For example, here's a dull NYT op-ed on the recent Puerto Rican statehood plebiscite by a New York literary agent named who was born and raised in North Carolina. He doesn't even have much of an opinion on the subject. What he does have is an identity: Puerto Rican.
He's Puerto Rican in that modern sense, like the way Obama is black, only nobody can even notice by looking at this Tarheel.
By DAVID ROYSTON PATTERSON
ONE of the little-noticed results of the Nov. 6 elections was a plebiscite held in Puerto Rico on the island’s relationship with the United States. The outcome was murky, much like the last century’s worth of political history between Washington and San Juan, and the mainland’s confused or disinterested attitude toward Puerto Rico that abetted it. ...
Despite what my name suggests, I am Puerto Rican.

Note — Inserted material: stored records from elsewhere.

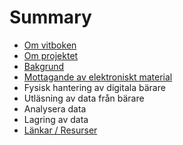 # Summary

* [Om vitboken](README.md)
* [Om projektet](om_projektet.md)
* [Bakgrund](bakgrund.md)
* [Mottagande av elektroniskt material](mottagande_av_elektroniskt_material.md)
* Fysisk hantering av digitala bärare
* Utläsning av data från bärare
* Analysera data
* Lagring av data
* [Länkar / Resurser](lankar__resurser.md)

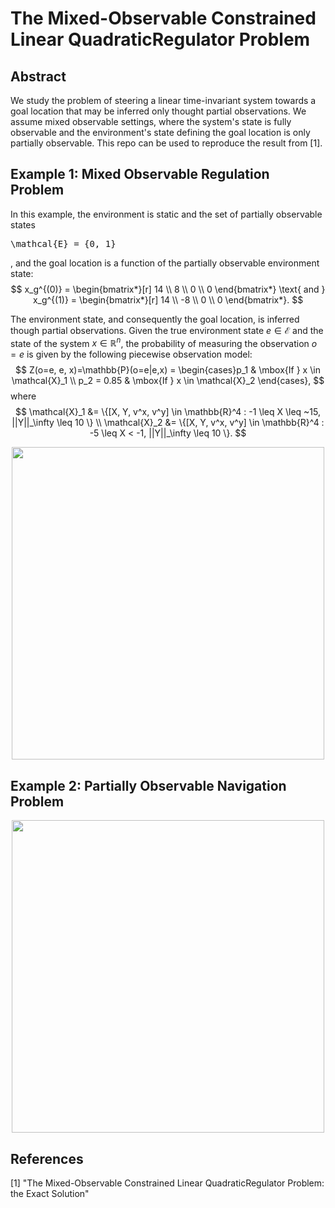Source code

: # The Mixed-Observable Constrained Linear QuadraticRegulator Problem

## Abstract 

We study the problem of steering a linear time-invariant system towards a goal location that may be inferred only thought partial observations. We assume mixed observable settings, where the system's state is fully observable and the environment's state defining the goal location is only partially observable. This repo can be used to reproduce the result from [1].

## Example 1: Mixed Observable Regulation Problem
In this example, the environment is static and the set of partially observable states <pre xml:lang="latex">\mathcal{E} = \{0, 1\}</pre>, and the goal location is a function of the partially observable environment state:
$$
    x_g^{(0)} = \begin{bmatrix*}[r] 14 \\ 8 \\ 0 \\ 0 \end{bmatrix*} \text{ and } x_g^{(1)} = \begin{bmatrix*}[r] 14 \\ -8 \\ 0 \\ 0 \end{bmatrix*}.
$$

The environment state, and consequently the goal location, is inferred though partial observations. Given the true environment state $e \in \mathcal{E}$ and the state of the system $x \in \mathbb{R}^n$, the probability of measuring the observation $o = e$ is given by the following piecewise observation model:
$$
    Z(o=e, e, x)=\mathbb{P}(o=e|e,x) = \begin{cases}p_1 & \mbox{If } x \in \mathcal{X}_1 \\
    p_2 = 0.85 & \mbox{If } x \in \mathcal{X}_2 \end{cases},
$$
where 
$$
    \mathcal{X}_1 &= \{[X, Y, v^x, v^y] \in \mathbb{R}^4 : -1 \leq X \leq ~15, ||Y||_\infty \leq 10 \} \\
    \mathcal{X}_2 &= \{[X, Y, v^x, v^y] \in \mathbb{R}^4 : -5 \leq X < -1, ||Y||_\infty \leq 10 \}.
$$

<p align="center">
<img src="https://github.com/urosolia/mixed-observable-LQR/blob/master/figures/lqr.gif" width="500" />
</p>

## Example 2: Partially Observable Navigation Problem

<p align="center">
<img src="https://github.com/urosolia/mixed-observable-LQR/blob/master/figures/navigation.gif" width="500" />
</p>


## References

[1] "The Mixed-Observable Constrained Linear QuadraticRegulator Problem: the Exact Solution"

I grew up with a mother from the island and a Scots-Irish father in a small town in rural North Carolina, at a time when there were so few Hispanics in the area that my mom liked to go to a Mexican restaurant just to speak some Spanish.
Wouldn't that suggest he is as as Scots-Irish by nature as he is Puerto Rican? And a lot more Scots-Irish by nurture? So, why not say you are both?

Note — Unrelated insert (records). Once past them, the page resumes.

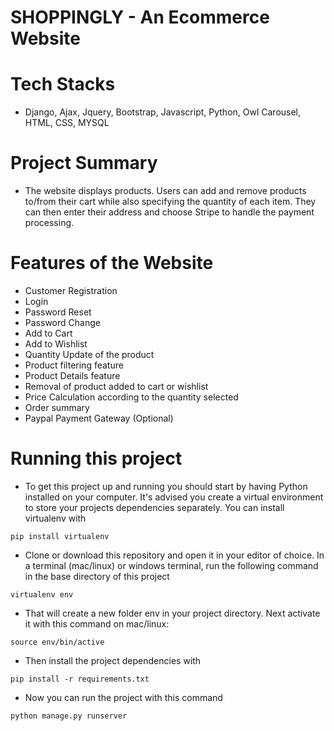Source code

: # **SHOPPINGLY - An Ecommerce Website**

# **Tech Stacks**
- Django, Ajax, Jquery, Bootstrap, Javascript, Python, Owl Carousel, HTML, CSS, MYSQL


# **Project Summary**
- The website displays products. Users can add and remove products to/from their cart while also specifying the quantity of each item. They can then enter their address and choose Stripe to handle the payment processing.


# **Features of the Website** 
- Customer Registration
- Login
- Password Reset
- Password Change
- Add to Cart
- Add to Wishlist
- Quantity Update of the product
- Product filtering feature
- Product Details feature
- Removal of product added to cart or wishlist
- Price Calculation according to the quantity selected
- Order summary
- Paypal Payment Gateway (Optional)


# **Running this project**
- To get this project up and running you should start by having Python installed on your computer. It's advised you create a virtual environment to store your projects dependencies separately. You can install virtualenv with

`pip install virtualenv`

- Clone or download this repository and open it in your editor of choice. In a terminal (mac/linux) or windows terminal, run the following command in the base directory of this project

`virtualenv env`

- That will create a new folder env in your project directory. Next activate it with this command on mac/linux:

`source env/bin/active`

- Then install the project dependencies with

`pip install -r requirements.txt`

- Now you can run the project with this command

`python manage.py runserver`
















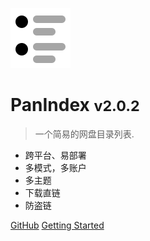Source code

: ![logo](_media/index.png)

# PanIndex <small>v2.0.2</small>

> 一个简易的网盘目录列表.
>
- 跨平台、易部署
- 多模式，多账户
- 多主题
- 下载直链
- 防盗链


[GitHub](https://github.com/libsgh/PanIndex/)
[Getting Started](quickstart.md)

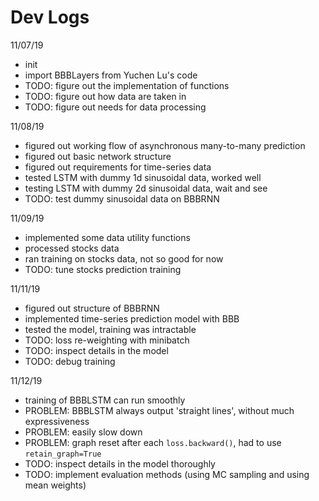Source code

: # Dev Logs

11/07/19
- init
- import BBBLayers from Yuchen Lu's code
- TODO: figure out the implementation of functions
- TODO: figure out how data are taken in
- TODO: figure out needs for data processing

11/08/19
- figured out working flow of asynchronous many-to-many prediction
- figured out basic network structure
- figured out requirements for time-series data
- tested LSTM with dummy 1d sinusoidal data, worked well
- testing LSTM with dummy 2d sinusoidal data, wait and see
- TODO: test dummy sinusoidal data on BBBRNN

11/09/19
- implemented some data utility functions
- processed stocks data
- ran training on stocks data, not so good for now 
- TODO: tune stocks prediction training


11/11/19
- figured out structure of BBBRNN
- implemented time-series prediction model with BBB
- tested the model, training was intractable
- TODO: loss re-weighting with minibatch
- TODO: inspect details in the model
- TODO: debug training

11/12/19
- training of BBBLSTM can run smoothly
- PROBLEM: BBBLSTM always output 'straight lines', without much expressiveness
- PROBLEM: easily slow down
- PROBLEM: graph reset after each `loss.backward()`, had to use `retain_graph=True`
- TODO: inspect details in the model thoroughly
- TODO: implement evaluation methods (using MC sampling and using mean weights)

Of course, a lot of privileges come with identifying as a Puerto Rican that don't come with identifying as a Scots-Irishman.

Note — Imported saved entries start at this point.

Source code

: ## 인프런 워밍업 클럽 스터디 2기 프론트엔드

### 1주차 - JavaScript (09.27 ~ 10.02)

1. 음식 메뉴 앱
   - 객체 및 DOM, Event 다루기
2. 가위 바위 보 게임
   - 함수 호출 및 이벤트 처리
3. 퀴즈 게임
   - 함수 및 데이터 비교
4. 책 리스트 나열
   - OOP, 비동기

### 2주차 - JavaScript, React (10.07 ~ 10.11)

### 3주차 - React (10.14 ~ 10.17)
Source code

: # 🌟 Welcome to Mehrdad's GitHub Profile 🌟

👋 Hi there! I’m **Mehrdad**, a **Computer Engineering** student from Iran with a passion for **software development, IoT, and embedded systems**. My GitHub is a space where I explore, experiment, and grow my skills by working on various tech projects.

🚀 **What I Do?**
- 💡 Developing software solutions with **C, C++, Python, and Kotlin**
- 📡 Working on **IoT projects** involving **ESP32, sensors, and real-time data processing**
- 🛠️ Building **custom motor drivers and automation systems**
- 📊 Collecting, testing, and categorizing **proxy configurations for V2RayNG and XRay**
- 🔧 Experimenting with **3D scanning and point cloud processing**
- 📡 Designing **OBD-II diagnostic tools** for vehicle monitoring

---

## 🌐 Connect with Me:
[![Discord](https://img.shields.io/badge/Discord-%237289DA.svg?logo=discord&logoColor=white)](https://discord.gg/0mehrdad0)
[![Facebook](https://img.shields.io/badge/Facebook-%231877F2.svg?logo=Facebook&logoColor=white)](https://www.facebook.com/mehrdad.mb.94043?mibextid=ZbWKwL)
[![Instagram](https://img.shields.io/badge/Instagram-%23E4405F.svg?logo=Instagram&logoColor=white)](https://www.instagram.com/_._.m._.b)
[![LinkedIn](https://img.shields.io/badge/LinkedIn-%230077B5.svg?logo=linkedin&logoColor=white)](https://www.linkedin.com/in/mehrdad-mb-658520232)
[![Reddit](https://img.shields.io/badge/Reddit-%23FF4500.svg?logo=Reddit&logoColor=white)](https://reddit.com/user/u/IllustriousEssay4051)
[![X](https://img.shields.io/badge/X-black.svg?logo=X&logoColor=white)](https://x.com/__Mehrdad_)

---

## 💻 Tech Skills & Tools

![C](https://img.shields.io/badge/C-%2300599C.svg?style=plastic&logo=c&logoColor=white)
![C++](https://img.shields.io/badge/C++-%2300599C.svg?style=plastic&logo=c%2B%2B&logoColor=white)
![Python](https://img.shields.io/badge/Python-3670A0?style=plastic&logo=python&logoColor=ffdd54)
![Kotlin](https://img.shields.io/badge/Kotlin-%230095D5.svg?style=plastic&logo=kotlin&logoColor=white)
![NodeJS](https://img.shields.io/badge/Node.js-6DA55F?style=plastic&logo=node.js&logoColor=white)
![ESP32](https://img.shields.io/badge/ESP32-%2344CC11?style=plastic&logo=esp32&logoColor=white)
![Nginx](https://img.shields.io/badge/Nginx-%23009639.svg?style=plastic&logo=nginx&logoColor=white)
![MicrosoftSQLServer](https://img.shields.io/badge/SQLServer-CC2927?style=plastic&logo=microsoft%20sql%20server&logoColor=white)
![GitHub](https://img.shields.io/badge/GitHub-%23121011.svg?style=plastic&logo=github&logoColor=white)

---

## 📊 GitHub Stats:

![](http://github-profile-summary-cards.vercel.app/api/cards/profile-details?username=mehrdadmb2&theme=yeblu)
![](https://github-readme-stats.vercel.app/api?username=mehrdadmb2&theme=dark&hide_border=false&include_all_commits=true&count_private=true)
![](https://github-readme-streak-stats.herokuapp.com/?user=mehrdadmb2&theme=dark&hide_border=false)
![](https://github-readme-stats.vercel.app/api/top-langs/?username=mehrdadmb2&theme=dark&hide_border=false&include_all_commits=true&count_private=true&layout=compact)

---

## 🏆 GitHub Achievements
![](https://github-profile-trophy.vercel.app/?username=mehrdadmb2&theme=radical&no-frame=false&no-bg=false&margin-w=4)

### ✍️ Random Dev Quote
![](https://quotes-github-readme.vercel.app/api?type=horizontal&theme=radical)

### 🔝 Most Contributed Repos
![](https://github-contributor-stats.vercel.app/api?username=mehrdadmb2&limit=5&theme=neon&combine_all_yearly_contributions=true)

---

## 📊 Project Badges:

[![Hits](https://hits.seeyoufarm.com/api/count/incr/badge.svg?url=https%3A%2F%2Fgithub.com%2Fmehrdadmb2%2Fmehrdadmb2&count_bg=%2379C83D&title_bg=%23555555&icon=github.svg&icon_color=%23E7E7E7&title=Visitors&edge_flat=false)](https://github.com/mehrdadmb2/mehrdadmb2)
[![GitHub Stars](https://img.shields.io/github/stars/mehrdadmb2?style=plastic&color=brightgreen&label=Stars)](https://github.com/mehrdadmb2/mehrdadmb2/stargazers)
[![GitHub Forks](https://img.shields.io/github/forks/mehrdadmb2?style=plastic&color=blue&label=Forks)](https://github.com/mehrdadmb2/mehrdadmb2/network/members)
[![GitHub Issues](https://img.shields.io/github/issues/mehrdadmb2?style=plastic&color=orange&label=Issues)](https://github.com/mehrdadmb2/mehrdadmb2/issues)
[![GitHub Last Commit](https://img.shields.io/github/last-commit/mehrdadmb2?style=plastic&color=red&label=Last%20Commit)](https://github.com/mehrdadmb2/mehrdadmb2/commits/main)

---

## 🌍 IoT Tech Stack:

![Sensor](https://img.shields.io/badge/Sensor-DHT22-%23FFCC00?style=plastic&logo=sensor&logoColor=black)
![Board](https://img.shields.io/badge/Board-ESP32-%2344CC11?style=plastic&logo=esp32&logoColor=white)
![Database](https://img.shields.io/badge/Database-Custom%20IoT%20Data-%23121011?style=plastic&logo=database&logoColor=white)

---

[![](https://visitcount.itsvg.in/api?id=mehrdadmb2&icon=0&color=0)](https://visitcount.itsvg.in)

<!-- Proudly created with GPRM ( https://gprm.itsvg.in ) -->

That was 20-odd years ago. The local Latino population has grown so much since then that my mom, who retired two years ago, was able to work for a decade as a translator for the local school system.
I was used to being “discovered” as Puerto Rican. Sometimes when this happened, I’d be called upon to explain things. In fourth grade, that meant being assigned to give the class — half black kids, and half white kids — a show-and-tell presentation on Puerto Rico and its strange status as a self-ruling commonwealth, with its own governor and legislature, the American president as its head of state, but whose residents lack a vote in national presidential elections or voting representation in Congress despite being American citizens.
I was asked, “Do you eat a lot of tacos?” The answer, “Probably not any more than you do.” I was also asked, by one of the two dark-haired girls that I had a crush on, this one a doctor’s daughter, “Why don’t we just sell it?”
Even fourth graders can be left speechless. It later occurred to me that I should have answered: “You can’t just sell it. It’s not your beach house!”
If Puerto Rico were our beach house, we’d pay more attention to it.
And pay more attention to me. Did I mention I'm Puerto Rican?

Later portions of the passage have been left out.